Pictures paired with source code

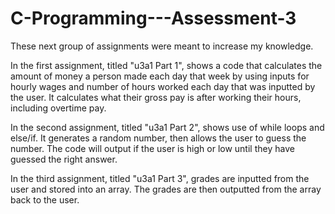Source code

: # C-Programming---Assessment-3

These next group of assignments were meant to increase my knowledge.

In the first assignment, titled "u3a1 Part 1", shows a code that calculates
the amount of money a person made each day that week by using inputs for hourly 
wages and number of hours worked each day that was inputted by the user. It calculates 
what their gross pay is after working their hours, including overtime pay.

In the second assignment, titled "u3a1 Part 2", shows use of while loops and else/if.
It generates a random number, then allows the user to guess the number. The code will output 
if the user is high or low until they have guessed the right answer.

In the third assignment, titled "u3a1 Part 3", grades are inputted from the user
and stored into an array. The grades are then outputted from the array back to 
the user. 
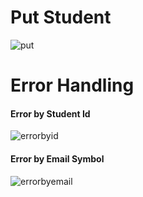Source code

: # Put Student
![put](https://github.com/user-attachments/assets/6620332b-b4b0-4157-a313-b0192b25eb24)
# Error Handling
#### Error by Student Id
![errorbyid](https://github.com/user-attachments/assets/0c49da22-900d-4081-8480-9fee5527940c)
#### Error by Email Symbol
![errorbyemail](https://github.com/user-attachments/assets/7dad5d25-adf5-4ed3-849f-3fcf71937c25)
 
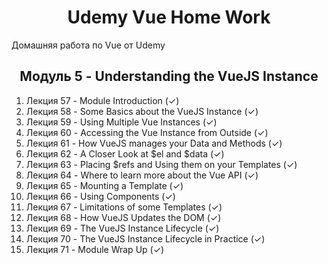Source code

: <h1 align="center">Udemy Vue Home Work</h1>

Домашняя работа по Vue от Udemy

<h2 align="center">Модуль 5 - Understanding the VueJS Instance</h2>

1. Лекция 57 - Module Introduction (✓)
2. Лекция 58 - Some Basics about the VueJS Instance (✓)
3. Лекция 59 - Using Multiple Vue Instances (✓)
4. Лекция 60 - Accessing the Vue Instance from Outside (✓)
5. Лекция 61 - How VueJS manages your Data and Methods (✓)
6. Лекция 62 - A Closer Look at $el and $data (✓)
7. Лекция 63 - Placing $refs and Using them on your Templates (✓)
8. Лекция 64 - Where to learn more about the Vue API (✓)
9. Лекция 65 - Mounting a Template (✓)
10. Лекция 66 - Using Components (✓)
11. Лекция 67 - Limitations of some Templates (✓)
12. Лекция 68 - How VueJS Updates the DOM (✓)
13. Лекция 69 - The VueJS Instance Lifecycle (✓)
14. Лекция 70 - The VueJS Instance Lifecycle in Practice (✓)
15. Лекция 71 - Module Wrap Up (✓)
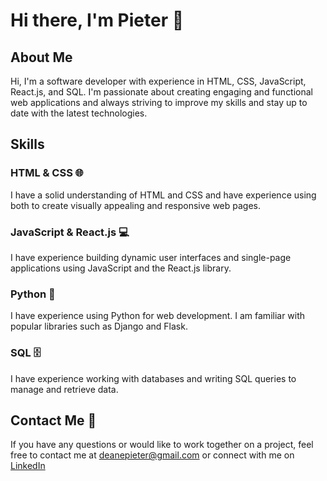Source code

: # Hi there, I'm Pieter 👋

## About Me

Hi, I'm a software developer with experience in HTML, CSS, JavaScript, React.js, and SQL. I'm passionate about creating engaging and functional web applications and always striving to improve my skills and stay up to date with the latest technologies.

## Skills

### HTML & CSS 🌐

I have a solid understanding of HTML and CSS and have experience using both to create visually appealing and responsive web pages.

### JavaScript & React.js 💻

I have experience building dynamic user interfaces and single-page applications using JavaScript and the React.js library.

### Python 🐍

I have experience using Python for web development. I am familiar with popular libraries such as Django and Flask.

### SQL 🗄️

I have experience working with databases and writing SQL queries to manage and retrieve data.

## Contact Me 💬

If you have any questions or would like to work together on a project, feel free to contact me at [deanepieter@gmail.com](mailto:your.email@example.com) or connect with me on [LinkedIn](https://www.linkedin.com/mwlite/in/pieterdeane)


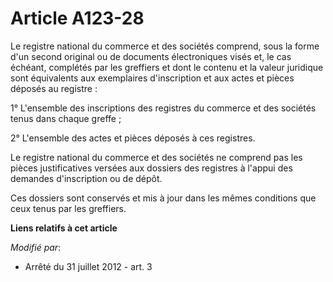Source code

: # Article A123-28

Le registre national du commerce et des sociétés comprend, sous la forme d'un second original ou de documents électroniques
visés et, le cas échéant, complétés par les greffiers et dont le contenu et la valeur juridique sont équivalents aux
exemplaires d'inscription et aux actes et pièces déposés au registre :

1° L'ensemble des inscriptions des registres du commerce et des sociétés tenus dans chaque greffe ;

2° L'ensemble des actes et pièces déposés à ces registres.

Le registre national du commerce et des sociétés ne comprend pas les pièces justificatives versées aux dossiers des registres
à l'appui des demandes d'inscription ou de dépôt.

Ces dossiers sont conservés et mis à jour dans les mêmes conditions que ceux tenus par les greffiers.

**Liens relatifs à cet article**

_Modifié par_:

  - Arrêté du 31 juillet 2012 - art. 3
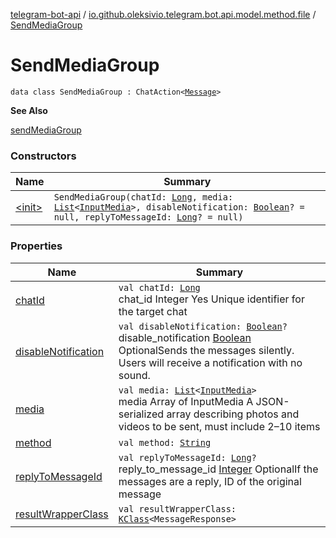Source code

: [telegram-bot-api](../../index.md) / [io.github.oleksivio.telegram.bot.api.model.method.file](../index.md) / [SendMediaGroup](./index.md)

# SendMediaGroup

`data class SendMediaGroup : ChatAction<`[`Message`](../../io.github.oleksivio.telegram.bot.api.model.objects.std/-message/index.md)`>`

**See Also**

[sendMediaGroup](#)

### Constructors

| Name | Summary |
|---|---|
| [&lt;init&gt;](-init-.md) | `SendMediaGroup(chatId: `[`Long`](https://kotlinlang.org/api/latest/jvm/stdlib/kotlin/-long/index.html)`, media: `[`List`](https://kotlinlang.org/api/latest/jvm/stdlib/kotlin.collections/-list/index.html)`<`[`InputMedia`](../../io.github.oleksivio.telegram.bot.api.model.objects.std.files.inputmedia/-input-media/index.md)`>, disableNotification: `[`Boolean`](https://kotlinlang.org/api/latest/jvm/stdlib/kotlin/-boolean/index.html)`? = null, replyToMessageId: `[`Long`](https://kotlinlang.org/api/latest/jvm/stdlib/kotlin/-long/index.html)`? = null)` |

### Properties

| Name | Summary |
|---|---|
| [chatId](chat-id.md) | `val chatId: `[`Long`](https://kotlinlang.org/api/latest/jvm/stdlib/kotlin/-long/index.html)<br>chat_id Integer Yes Unique identifier for the target chat |
| [disableNotification](disable-notification.md) | `val disableNotification: `[`Boolean`](https://kotlinlang.org/api/latest/jvm/stdlib/kotlin/-boolean/index.html)`?`<br>disable_notification [Boolean](https://kotlinlang.org/api/latest/jvm/stdlib/kotlin/-boolean/index.html) OptionalSends the messages silently. Users will receive a notification with no sound. |
| [media](media.md) | `val media: `[`List`](https://kotlinlang.org/api/latest/jvm/stdlib/kotlin.collections/-list/index.html)`<`[`InputMedia`](../../io.github.oleksivio.telegram.bot.api.model.objects.std.files.inputmedia/-input-media/index.md)`>`<br>media Array of InputMedia A JSON-serialized array describing photos and videos to be sent, must include 2–10 items |
| [method](method.md) | `val method: `[`String`](https://kotlinlang.org/api/latest/jvm/stdlib/kotlin/-string/index.html) |
| [replyToMessageId](reply-to-message-id.md) | `val replyToMessageId: `[`Long`](https://kotlinlang.org/api/latest/jvm/stdlib/kotlin/-long/index.html)`?`<br>reply_to_message_id [Integer](https://docs.oracle.com/javase/6/docs/api/java/lang/Integer.html) OptionalIf the messages are a reply, ID of the original message |
| [resultWrapperClass](result-wrapper-class.md) | `val resultWrapperClass: `[`KClass`](https://kotlinlang.org/api/latest/jvm/stdlib/kotlin.reflect/-k-class/index.html)`<MessageResponse>` |
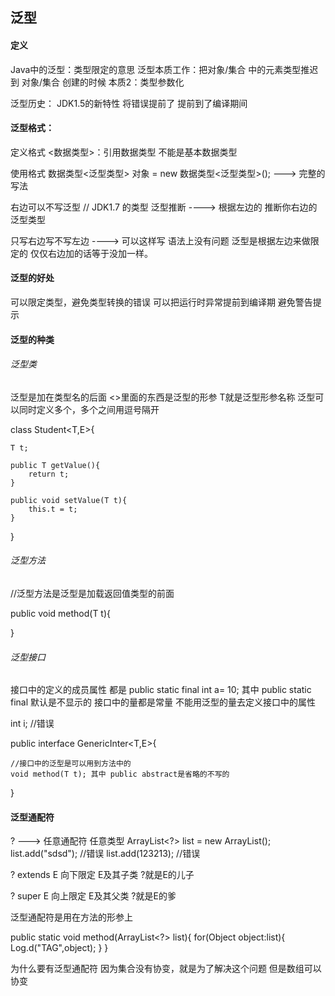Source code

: ## 泛型

#### 定义

Java中的泛型：类型限定的意思
泛型本质工作：把对象/集合 中的元素类型推迟到 对象/集合 创建的时候
本质2：类型参数化

泛型历史：
JDK1.5的新特性
将错误提前了 提前到了编译期间

#### 泛型格式：
定义格式
<数据类型>：引用数据类型 不能是基本数据类型

使用格式
数据类型<泛型类型> 对象 = new 数据类型<泛型类型>(); ---> 完整的写法

右边可以不写泛型
// JDK1.7 的类型 泛型推断 ----> 根据左边的 推断你右边的泛型类型

只写右边写不写左边 ----> 可以这样写 语法上没有问题
泛型是根据左边来做限定的 仅仅右边加的话等于没加一样。

#### 泛型的好处
可以限定类型，避免类型转换的错误
可以把运行时异常提前到编译期
避免警告提示

#### 泛型的种类

###### 泛型类

泛型是加在类型名的后面
<>里面的东西是泛型的形参
T就是泛型形参名称
泛型可以同时定义多个，多个之间用逗号隔开

class Student<T,E>{

    T t;

    public T getValue(){
        return t;
    }

    public void setValue(T t){
        this.t = t;
    }

}

###### 泛型方法
//泛型方法是泛型是加载返回值类型的前面

public <T> void method(T t){

}
###### 泛型接口

接口中的定义的成员属性 都是 public static final int a= 10; 其中 public static final 默认是不显示的
接口中的量都是常量
不能用泛型的量去定义接口中的属性

int i; //错误

public interface GenericInter<T,E>{

    //接口中的泛型是可以用到方法中的
    void method(T t); 其中 public abstract是省略的不写的
}

#### 泛型通配符


? ---> 任意通配符
任意类型
ArrayList<?> list = new ArrayList();
list.add("sdsd"); //错误
list.add(123213); //错误



? extends E
向下限定 E及其子类  ?就是E的儿子

? super E
向上限定 E及其父类  ?就是E的爹


泛型通配符是用在方法的形参上

public static void method(ArrayList<?> list){
    for(Object object:list){
        Log.d("TAG",object);
    }
}

为什么要有泛型通配符
因为集合没有协变，就是为了解决这个问题
但是数组可以协变




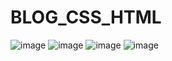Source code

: # BLOG_CSS_HTML
![image](https://user-images.githubusercontent.com/78364361/181310582-3005872d-bb74-4276-975f-11b1ff0b390f.png)
![image](https://user-images.githubusercontent.com/78364361/181310696-706d3dc9-4659-408a-b1b0-e9b74515b471.png)
![image](https://user-images.githubusercontent.com/78364361/181310761-9ee1fc94-15a8-402f-8031-1a095e23cbfd.png)
![image](https://user-images.githubusercontent.com/78364361/181310821-e5428958-623b-46d2-8936-c0bdc3987130.png)

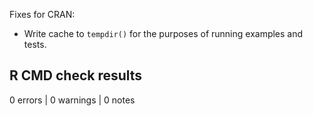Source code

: Fixes for CRAN:

* Write cache to `tempdir()` for the purposes of running examples and tests.

## R CMD check results

0 errors | 0 warnings | 0 notes
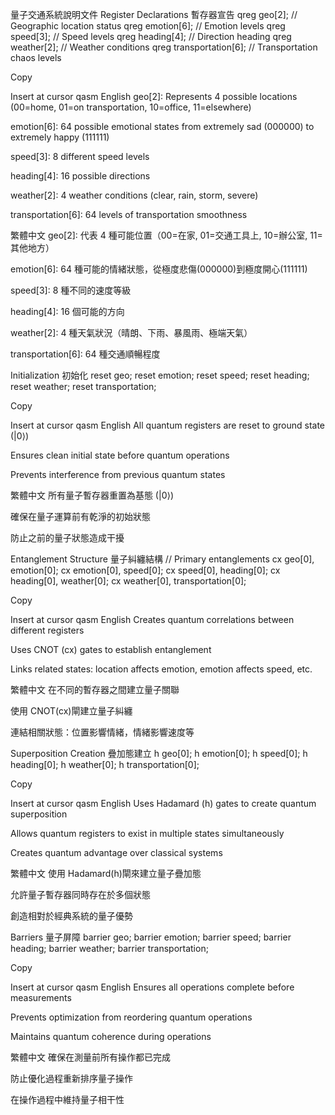 量子交通系統說明文件
Register Declarations 暫存器宣告
qreg geo[2]; // Geographic location status
qreg emotion[6]; // Emotion levels
qreg speed[3]; // Speed levels
qreg heading[4]; // Direction heading
qreg weather[2]; // Weather conditions
qreg transportation[6]; // Transportation chaos levels

Copy

Insert at cursor
qasm
English
geo[2]: Represents 4 possible locations (00=home, 01=on transportation, 10=office, 11=elsewhere)

emotion[6]: 64 possible emotional states from extremely sad (000000) to extremely happy (111111)

speed[3]: 8 different speed levels

heading[4]: 16 possible directions

weather[2]: 4 weather conditions (clear, rain, storm, severe)

transportation[6]: 64 levels of transportation smoothness

繁體中文
geo[2]: 代表 4 種可能位置（00=在家, 01=交通工具上, 10=辦公室, 11=其他地方）

emotion[6]: 64 種可能的情緒狀態，從極度悲傷(000000)到極度開心(111111)

speed[3]: 8 種不同的速度等級

heading[4]: 16 個可能的方向

weather[2]: 4 種天氣狀況（晴朗、下雨、暴風雨、極端天氣）

transportation[6]: 64 種交通順暢程度

Initialization 初始化
reset geo;
reset emotion;
reset speed;
reset heading;
reset weather;
reset transportation;

Copy

Insert at cursor
qasm
English
All quantum registers are reset to ground state (|0⟩)

Ensures clean initial state before quantum operations

Prevents interference from previous quantum states

繁體中文
所有量子暫存器重置為基態 (|0⟩)

確保在量子運算前有乾淨的初始狀態

防止之前的量子狀態造成干擾

Entanglement Structure 量子糾纏結構
// Primary entanglements
cx geo[0], emotion[0];
cx emotion[0], speed[0];
cx speed[0], heading[0];
cx heading[0], weather[0];
cx weather[0], transportation[0];

Copy

Insert at cursor
qasm
English
Creates quantum correlations between different registers

Uses CNOT (cx) gates to establish entanglement

Links related states: location affects emotion, emotion affects speed, etc.

繁體中文
在不同的暫存器之間建立量子關聯

使用 CNOT(cx)閘建立量子糾纏

連結相關狀態：位置影響情緒，情緒影響速度等

Superposition Creation 疊加態建立
h geo[0];
h emotion[0];
h speed[0];
h heading[0];
h weather[0];
h transportation[0];

Copy

Insert at cursor
qasm
English
Uses Hadamard (h) gates to create quantum superposition

Allows quantum registers to exist in multiple states simultaneously

Creates quantum advantage over classical systems

繁體中文
使用 Hadamard(h)閘來建立量子疊加態

允許量子暫存器同時存在於多個狀態

創造相對於經典系統的量子優勢

Barriers 量子屏障
barrier geo;
barrier emotion;
barrier speed;
barrier heading;
barrier weather;
barrier transportation;

Copy

Insert at cursor
qasm
English
Ensures all operations complete before measurements

Prevents optimization from reordering quantum operations

Maintains quantum coherence during operations

繁體中文
確保在測量前所有操作都已完成

防止優化過程重新排序量子操作

在操作過程中維持量子相干性
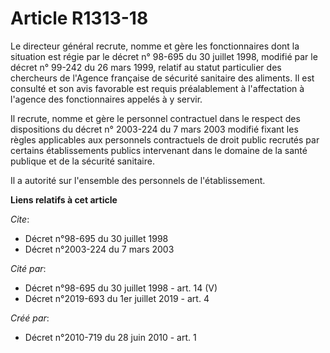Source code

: # Article R1313-18

Le directeur général recrute, nomme et gère les fonctionnaires dont la situation est régie par le décret n° 98-695 du 30
juillet 1998, modifié par le décret n° 99-242 du 26 mars 1999, relatif au statut particulier des chercheurs de l'Agence
française de sécurité sanitaire des aliments. Il est consulté et son avis favorable est requis préalablement à l'affectation
à l'agence des fonctionnaires appelés à y servir. 

Il recrute, nomme et gère le personnel contractuel dans le respect des dispositions du décret n° 2003-224 du 7 mars 2003
modifié fixant les règles applicables aux personnels contractuels de droit public recrutés par certains établissements
publics intervenant dans le domaine de la santé publique et de la sécurité sanitaire. 

Il a autorité sur l'ensemble des personnels de l'établissement.

**Liens relatifs à cet article**

_Cite_:

  - Décret n°98-695 du 30 juillet 1998
  - Décret n°2003-224 du 7 mars 2003

_Cité par_:

  - Décret n°98-695 du 30 juillet 1998 - art. 14 (V)
  - Décret n°2019-693 du 1er juillet 2019 - art. 4

_Créé par_:

  - Décret n°2010-719 du 28 juin 2010 - art. 1
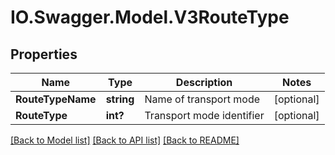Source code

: # IO.Swagger.Model.V3RouteType
## Properties

Name | Type | Description | Notes
------------ | ------------- | ------------- | -------------
**RouteTypeName** | **string** | Name of transport mode | [optional] 
**RouteType** | **int?** | Transport mode identifier | [optional] 

[[Back to Model list]](../README.md#documentation-for-models) [[Back to API list]](../README.md#documentation-for-api-endpoints) [[Back to README]](../README.md)

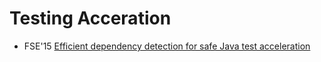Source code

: # Testing Acceration

* FSE'15 [Efficient dependency detection for safe Java test acceleration](https://scholar.google.com/scholar?q=Efficient+dependency+detection+for+safe+Java+test+acceleration)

● Work request
From the records above, print exactly the lines that run from the line with "Allows quantum registers" to the line with "Ensures all operations", inclusive.

● Answer for this exercise
Allows quantum registers to exist in multiple states simultaneously

Creates quantum advantage over classical systems

繁體中文
使用 Hadamard(h)閘來建立量子疊加態

允許量子暫存器同時存在於多個狀態

創造相對於經典系統的量子優勢

Barriers 量子屏障
barrier geo;
barrier emotion;
barrier speed;
barrier heading;
barrier weather;
barrier transportation;

Copy

Insert at cursor
qasm
English
Ensures all operations complete before measurements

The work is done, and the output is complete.